Dr Olga Leshchenko of the University of Konstanz said the research underscored the link between policy and perception. “Drawing on over a decade of data, including the COVID-19 pandemic when remote working expanded dramatically, our study highlights that structural policies such as the right to flexible work must be accompanied by efforts to challenge gender stereotypes, beginning with changing perceptions of men’s roles in family life,” she said.

The authors said flexible work could either reduce or reinforce inequality depending on these beliefs. In homes where both partners shared egalitarian values, men’s greater physical presence led to a real shift in behaviour. But in families where women were seen as the default caregivers, flexible work simply gave men more time to focus on paid work while women absorbed the unpaid load.

Turning Flexibility Into Fairness

The findings point to a subtle but significant issue: workplace flexibility can deliver its full wellbeing benefits only when cultural norms inside and outside the workplace evolve together.

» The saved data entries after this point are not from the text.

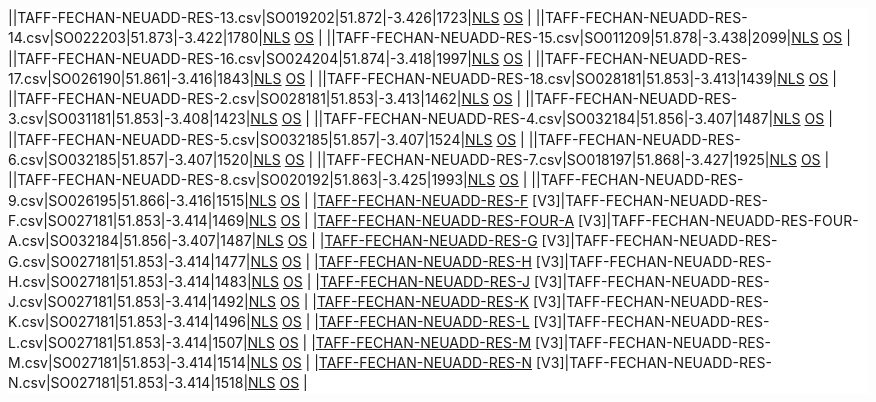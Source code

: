 ||TAFF-FECHAN-NEUADD-RES-13.csv|SO019202|51.872|-3.426|1723|[NLS](https://maps.nls.uk/geo/explore/#zoom=17&lat=51.872&lon=-3.426&layers=168&b=1) [OS](https://osmaps.ordnancesurvey.co.uk/51.872,-3.426,16)  |
||TAFF-FECHAN-NEUADD-RES-14.csv|SO022203|51.873|-3.422|1780|[NLS](https://maps.nls.uk/geo/explore/#zoom=17&lat=51.873&lon=-3.422&layers=168&b=1) [OS](https://osmaps.ordnancesurvey.co.uk/51.873,-3.422,16)  |
||TAFF-FECHAN-NEUADD-RES-15.csv|SO011209|51.878|-3.438|2099|[NLS](https://maps.nls.uk/geo/explore/#zoom=17&lat=51.878&lon=-3.438&layers=168&b=1) [OS](https://osmaps.ordnancesurvey.co.uk/51.878,-3.438,16)  |
||TAFF-FECHAN-NEUADD-RES-16.csv|SO024204|51.874|-3.418|1997|[NLS](https://maps.nls.uk/geo/explore/#zoom=17&lat=51.874&lon=-3.418&layers=168&b=1) [OS](https://osmaps.ordnancesurvey.co.uk/51.874,-3.418,16)  |
||TAFF-FECHAN-NEUADD-RES-17.csv|SO026190|51.861|-3.416|1843|[NLS](https://maps.nls.uk/geo/explore/#zoom=17&lat=51.861&lon=-3.416&layers=168&b=1) [OS](https://osmaps.ordnancesurvey.co.uk/51.861,-3.416,16)  |
||TAFF-FECHAN-NEUADD-RES-18.csv|SO028181|51.853|-3.413|1439|[NLS](https://maps.nls.uk/geo/explore/#zoom=17&lat=51.853&lon=-3.413&layers=168&b=1) [OS](https://osmaps.ordnancesurvey.co.uk/51.853,-3.413,16)  |
||TAFF-FECHAN-NEUADD-RES-2.csv|SO028181|51.853|-3.413|1462|[NLS](https://maps.nls.uk/geo/explore/#zoom=17&lat=51.853&lon=-3.413&layers=168&b=1) [OS](https://osmaps.ordnancesurvey.co.uk/51.853,-3.413,16)  |
||TAFF-FECHAN-NEUADD-RES-3.csv|SO031181|51.853|-3.408|1423|[NLS](https://maps.nls.uk/geo/explore/#zoom=17&lat=51.853&lon=-3.408&layers=168&b=1) [OS](https://osmaps.ordnancesurvey.co.uk/51.853,-3.408,16)  |
||TAFF-FECHAN-NEUADD-RES-4.csv|SO032184|51.856|-3.407|1487|[NLS](https://maps.nls.uk/geo/explore/#zoom=17&lat=51.856&lon=-3.407&layers=168&b=1) [OS](https://osmaps.ordnancesurvey.co.uk/51.856,-3.407,16)  |
||TAFF-FECHAN-NEUADD-RES-5.csv|SO032185|51.857|-3.407|1524|[NLS](https://maps.nls.uk/geo/explore/#zoom=17&lat=51.857&lon=-3.407&layers=168&b=1) [OS](https://osmaps.ordnancesurvey.co.uk/51.857,-3.407,16)  |
||TAFF-FECHAN-NEUADD-RES-6.csv|SO032185|51.857|-3.407|1520|[NLS](https://maps.nls.uk/geo/explore/#zoom=17&lat=51.857&lon=-3.407&layers=168&b=1) [OS](https://osmaps.ordnancesurvey.co.uk/51.857,-3.407,16)  |
||TAFF-FECHAN-NEUADD-RES-7.csv|SO018197|51.868|-3.427|1925|[NLS](https://maps.nls.uk/geo/explore/#zoom=17&lat=51.868&lon=-3.427&layers=168&b=1) [OS](https://osmaps.ordnancesurvey.co.uk/51.868,-3.427,16)  |
||TAFF-FECHAN-NEUADD-RES-8.csv|SO020192|51.863|-3.425|1993|[NLS](https://maps.nls.uk/geo/explore/#zoom=17&lat=51.863&lon=-3.425&layers=168&b=1) [OS](https://osmaps.ordnancesurvey.co.uk/51.863,-3.425,16)  |
||TAFF-FECHAN-NEUADD-RES-9.csv|SO026195|51.866|-3.416|1515|[NLS](https://maps.nls.uk/geo/explore/#zoom=17&lat=51.866&lon=-3.416&layers=168&b=1) [OS](https://osmaps.ordnancesurvey.co.uk/51.866,-3.416,16)  |
|[TAFF-FECHAN-NEUADD-RES-F](https://github.com/ed-hawkins/rainfall-rescue-data-v3/tree/main/DATA/TAFF-FECHAN-NEUADD-RES-F) [V3]|TAFF-FECHAN-NEUADD-RES-F.csv|SO027181|51.853|-3.414|1469|[NLS](https://maps.nls.uk/geo/explore/#zoom=17&lat=51.853&lon=-3.414&layers=168&b=1) [OS](https://osmaps.ordnancesurvey.co.uk/51.853,-3.414,16)  |
|[TAFF-FECHAN-NEUADD-RES-FOUR-A](https://github.com/ed-hawkins/rainfall-rescue-data-v3/tree/main/DATA/TAFF-FECHAN-NEUADD-RES-FOUR-A) [V3]|TAFF-FECHAN-NEUADD-RES-FOUR-A.csv|SO032184|51.856|-3.407|1487|[NLS](https://maps.nls.uk/geo/explore/#zoom=17&lat=51.856&lon=-3.407&layers=168&b=1) [OS](https://osmaps.ordnancesurvey.co.uk/51.856,-3.407,16)  |
|[TAFF-FECHAN-NEUADD-RES-G](https://github.com/ed-hawkins/rainfall-rescue-data-v3/tree/main/DATA/TAFF-FECHAN-NEUADD-RES-G) [V3]|TAFF-FECHAN-NEUADD-RES-G.csv|SO027181|51.853|-3.414|1477|[NLS](https://maps.nls.uk/geo/explore/#zoom=17&lat=51.853&lon=-3.414&layers=168&b=1) [OS](https://osmaps.ordnancesurvey.co.uk/51.853,-3.414,16)  |
|[TAFF-FECHAN-NEUADD-RES-H](https://github.com/ed-hawkins/rainfall-rescue-data-v3/tree/main/DATA/TAFF-FECHAN-NEUADD-RES-H) [V3]|TAFF-FECHAN-NEUADD-RES-H.csv|SO027181|51.853|-3.414|1483|[NLS](https://maps.nls.uk/geo/explore/#zoom=17&lat=51.853&lon=-3.414&layers=168&b=1) [OS](https://osmaps.ordnancesurvey.co.uk/51.853,-3.414,16)  |
|[TAFF-FECHAN-NEUADD-RES-J](https://github.com/ed-hawkins/rainfall-rescue-data-v3/tree/main/DATA/TAFF-FECHAN-NEUADD-RES-J) [V3]|TAFF-FECHAN-NEUADD-RES-J.csv|SO027181|51.853|-3.414|1492|[NLS](https://maps.nls.uk/geo/explore/#zoom=17&lat=51.853&lon=-3.414&layers=168&b=1) [OS](https://osmaps.ordnancesurvey.co.uk/51.853,-3.414,16)  |
|[TAFF-FECHAN-NEUADD-RES-K](https://github.com/ed-hawkins/rainfall-rescue-data-v3/tree/main/DATA/TAFF-FECHAN-NEUADD-RES-K) [V3]|TAFF-FECHAN-NEUADD-RES-K.csv|SO027181|51.853|-3.414|1496|[NLS](https://maps.nls.uk/geo/explore/#zoom=17&lat=51.853&lon=-3.414&layers=168&b=1) [OS](https://osmaps.ordnancesurvey.co.uk/51.853,-3.414,16)  |
|[TAFF-FECHAN-NEUADD-RES-L](https://github.com/ed-hawkins/rainfall-rescue-data-v3/tree/main/DATA/TAFF-FECHAN-NEUADD-RES-L) [V3]|TAFF-FECHAN-NEUADD-RES-L.csv|SO027181|51.853|-3.414|1507|[NLS](https://maps.nls.uk/geo/explore/#zoom=17&lat=51.853&lon=-3.414&layers=168&b=1) [OS](https://osmaps.ordnancesurvey.co.uk/51.853,-3.414,16)  |
|[TAFF-FECHAN-NEUADD-RES-M](https://github.com/ed-hawkins/rainfall-rescue-data-v3/tree/main/DATA/TAFF-FECHAN-NEUADD-RES-M) [V3]|TAFF-FECHAN-NEUADD-RES-M.csv|SO027181|51.853|-3.414|1514|[NLS](https://maps.nls.uk/geo/explore/#zoom=17&lat=51.853&lon=-3.414&layers=168&b=1) [OS](https://osmaps.ordnancesurvey.co.uk/51.853,-3.414,16)  |
|[TAFF-FECHAN-NEUADD-RES-N](https://github.com/ed-hawkins/rainfall-rescue-data-v3/tree/main/DATA/TAFF-FECHAN-NEUADD-RES-N) [V3]|TAFF-FECHAN-NEUADD-RES-N.csv|SO027181|51.853|-3.414|1518|[NLS](https://maps.nls.uk/geo/explore/#zoom=17&lat=51.853&lon=-3.414&layers=168&b=1) [OS](https://osmaps.ordnancesurvey.co.uk/51.853,-3.414,16)  |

Organisations that promote flexible work as a wellbeing benefit should consider how policies interact with family attitudes and support systems. Experts in gender equality and occupational health say employers can help narrow the gap by encouraging men to take parental leave, modelling flexible work at senior levels, and addressing stereotypes that associate care with women.

Company culture also matters. Where long-hours expectations persist or men fear stigma for taking family time, remote work may fail to deliver genuine balance. Employers that link flexibility to outcomes rather than visibility tend to see better results for both genders.

Flexible work has been shown in wider studies to improve productivity, reduce absence and enhance employee retention, but its success depends on fair access and shared responsibility. In dual-earner households, equal care roles support women’s participation and reduce burnout risk for both partners.

The Policy Challenge

Governments across Europe have expanded rights to remote and flexible work, yet many experts argue that gender-neutral policies risk masking unequal effects. Paternity leave remains shorter and less well paid than maternity leave in most countries, and take-up rates are low.

Workplace wellbeing specialists say closing the childcare gap requires both legislative and cultural change. Social expectations still shape decisions about who steps back when care demands rise. Without challenging these norms, the same flexibility designed to support equality can inadvertently reinforce old divisions.

The evidence suggests that the next phase of hybrid working should focus as much on culture as on logistics. Employers are being urged to track not only who works flexibly but how that flexibility is used, and to ensure both men and women feel empowered to use it for family life.

Remote working has opened the door to a more balanced model of care, but belief systems still determine who walks through it. Equality at home, the research concludes, depends as much on mindset as on policy.